Gripe A, estupidez B




Mais um sábado. Shabat Shalom. 

O frio rasga e não cura, só adia. A chuva é neve simulada em água. A salamandra queima as pellets rapidamente, um saco atrás do outro. Esta terra está na lista das esquecidas. Sem história que lhe valha, exceto pelo sapo, pelo ramirinho e pela feira das cebolas. E eu que já fui encantada pela erva branca, tapete invernal aos meus pés, que agradeci por muitos dias e noites as árvores que plantei bebés se agigantarem perante mim, dos seus frutos abundantes e doces, dos galináceos correndo pelo corredor do galinheiro, pelos cães correrem felizes e as crianças despreocupadas, que hoje são homens e gostam tanto daqui como eu. Longe. Voa o meu pensamento. Longe, em Glasgow, em Pérignon, em Luxor, Santorini. Whatever. O que eu queria mesmo era não estar aqui, neste fim do mundo enfadonho, onde a ignorância humana é a erva que mais grassa, os infiéis cultivam-se no mesmismo, no espelhismo dos ancestrais, repetindo padrões sem ética, como o gado bovino, que se limita a ruminar toda a erva da mesma forma, séculos atrás de séculos. Sacrificam animais como fizeram os pais e sacrificariam humanos, se lhes fosse permitido. Assim é, aqui.

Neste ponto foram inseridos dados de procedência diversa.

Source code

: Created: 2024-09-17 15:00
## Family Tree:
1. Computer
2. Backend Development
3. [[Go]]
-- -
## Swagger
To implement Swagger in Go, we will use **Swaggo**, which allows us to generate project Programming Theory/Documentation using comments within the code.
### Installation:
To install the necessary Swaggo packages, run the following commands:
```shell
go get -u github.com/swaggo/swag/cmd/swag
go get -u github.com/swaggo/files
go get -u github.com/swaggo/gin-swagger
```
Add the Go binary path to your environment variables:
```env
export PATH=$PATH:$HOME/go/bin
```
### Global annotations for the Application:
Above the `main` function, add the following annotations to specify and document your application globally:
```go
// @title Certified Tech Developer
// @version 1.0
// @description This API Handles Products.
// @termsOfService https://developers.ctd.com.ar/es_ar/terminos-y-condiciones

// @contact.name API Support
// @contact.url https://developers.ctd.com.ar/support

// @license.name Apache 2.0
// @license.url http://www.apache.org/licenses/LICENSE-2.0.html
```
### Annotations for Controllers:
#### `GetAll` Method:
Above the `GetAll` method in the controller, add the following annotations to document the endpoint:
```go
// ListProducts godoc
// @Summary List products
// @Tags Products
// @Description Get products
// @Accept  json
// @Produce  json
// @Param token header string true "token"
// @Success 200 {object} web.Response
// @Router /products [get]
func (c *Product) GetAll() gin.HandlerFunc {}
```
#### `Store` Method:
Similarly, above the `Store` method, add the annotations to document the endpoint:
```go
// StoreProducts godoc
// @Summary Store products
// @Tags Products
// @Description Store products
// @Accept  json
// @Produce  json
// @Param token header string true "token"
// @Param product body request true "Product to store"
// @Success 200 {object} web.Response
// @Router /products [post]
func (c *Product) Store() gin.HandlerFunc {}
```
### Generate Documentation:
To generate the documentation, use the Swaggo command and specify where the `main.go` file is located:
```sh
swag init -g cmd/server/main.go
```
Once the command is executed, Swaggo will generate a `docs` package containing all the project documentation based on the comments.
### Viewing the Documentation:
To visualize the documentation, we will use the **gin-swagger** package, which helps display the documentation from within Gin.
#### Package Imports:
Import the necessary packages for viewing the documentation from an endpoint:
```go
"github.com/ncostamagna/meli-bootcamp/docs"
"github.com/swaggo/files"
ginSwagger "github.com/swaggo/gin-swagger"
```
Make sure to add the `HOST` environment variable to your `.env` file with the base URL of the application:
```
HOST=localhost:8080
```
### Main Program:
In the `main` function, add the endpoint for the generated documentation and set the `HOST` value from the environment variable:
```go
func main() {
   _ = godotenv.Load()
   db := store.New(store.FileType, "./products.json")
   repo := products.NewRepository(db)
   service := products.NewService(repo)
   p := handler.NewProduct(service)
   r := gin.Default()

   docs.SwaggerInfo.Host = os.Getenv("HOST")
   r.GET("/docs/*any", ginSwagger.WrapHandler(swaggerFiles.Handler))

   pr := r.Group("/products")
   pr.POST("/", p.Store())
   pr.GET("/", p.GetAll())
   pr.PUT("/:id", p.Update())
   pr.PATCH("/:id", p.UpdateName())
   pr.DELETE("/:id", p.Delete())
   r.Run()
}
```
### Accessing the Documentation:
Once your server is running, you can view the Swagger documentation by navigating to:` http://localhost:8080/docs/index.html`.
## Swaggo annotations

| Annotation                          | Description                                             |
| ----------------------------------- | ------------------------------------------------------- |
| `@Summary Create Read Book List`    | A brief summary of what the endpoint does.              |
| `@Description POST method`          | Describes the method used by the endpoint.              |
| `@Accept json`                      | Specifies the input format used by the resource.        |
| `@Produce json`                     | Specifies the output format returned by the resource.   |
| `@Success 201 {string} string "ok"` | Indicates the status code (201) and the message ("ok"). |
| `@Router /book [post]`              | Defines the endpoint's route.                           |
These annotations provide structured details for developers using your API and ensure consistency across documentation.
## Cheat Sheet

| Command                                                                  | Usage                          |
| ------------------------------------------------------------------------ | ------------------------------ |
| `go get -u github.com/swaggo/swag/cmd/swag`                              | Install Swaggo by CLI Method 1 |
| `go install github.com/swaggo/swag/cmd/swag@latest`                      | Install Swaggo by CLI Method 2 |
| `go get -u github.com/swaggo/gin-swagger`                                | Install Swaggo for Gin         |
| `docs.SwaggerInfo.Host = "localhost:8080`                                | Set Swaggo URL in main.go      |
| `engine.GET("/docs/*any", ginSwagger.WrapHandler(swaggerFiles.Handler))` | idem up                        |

Hoje é sábado e a gripe ainda não se me curou. O ano ainda agora virou e sei bem o que não mudou. As minhas expectativas. O resto é o mais do mesmo que tentamos evitar olhar, sentir, perceber. Que me importa que se a vizinha quer que lhe ceda metros de muro, para que possa fabricar uma garagem nas traseiras, que me importa que espreitem nas veredas e no portão? Ergo uma figa nos dedos e mostro-a. Nunca gostei de bruxas maquiavélicas e até já me deu vontade de erguer o dedo do meio. Ainda não o fiz com receio que ela goste. Esta seita de pagãos que se diz cristã são imundos, perversos e por isso, lhes desenho um destino: Longe. No entanto, são estes mesmos seres humanos medonhos que continuam a fazer de tudo para me incomodar. A "famelga" que a minha mãe sabiamente decidiu ignorar, têm feito de tudo para saber de nós. Chegam mensagens ao meu telemóvel, claramente denunciadoras do seu descontentamento em não saber de nós. É assim mesmo que resolvo as coisas. Nada dizer. Nada saberem. Sabendo o que nos fizeram toda a vida chegará para que alcancem claridade. O povo não gosta de claridade. E eu não convivo mais com a maldade. Deixei de ser cúmplice contra mim e contra os meus. Toda a minha família cabe nos interstícios dos segredos. Eu escrevo, mas eles não leem. Consideram a leitura uma frivolidade. Eu considero-os fúteis e inoportunos. 

Ainda será sábado e as luzes acenderão na escuridão desta aldeia desolada. Só Deus para me segurar aqui. Só ele para me obrigar a paciência. E eu já pratico a meditação ativa. Os resultados talvez venham a transformar-se no meu armagedom até sair daqui. Oiçam. Os sinos tocam novamente, nestas terras do demo. Os umbrais carregados de arrependimentos e de dor.

Mais uma alma chegou ao além. Além desta promiscuidade humana, estão também as minhas expectativas.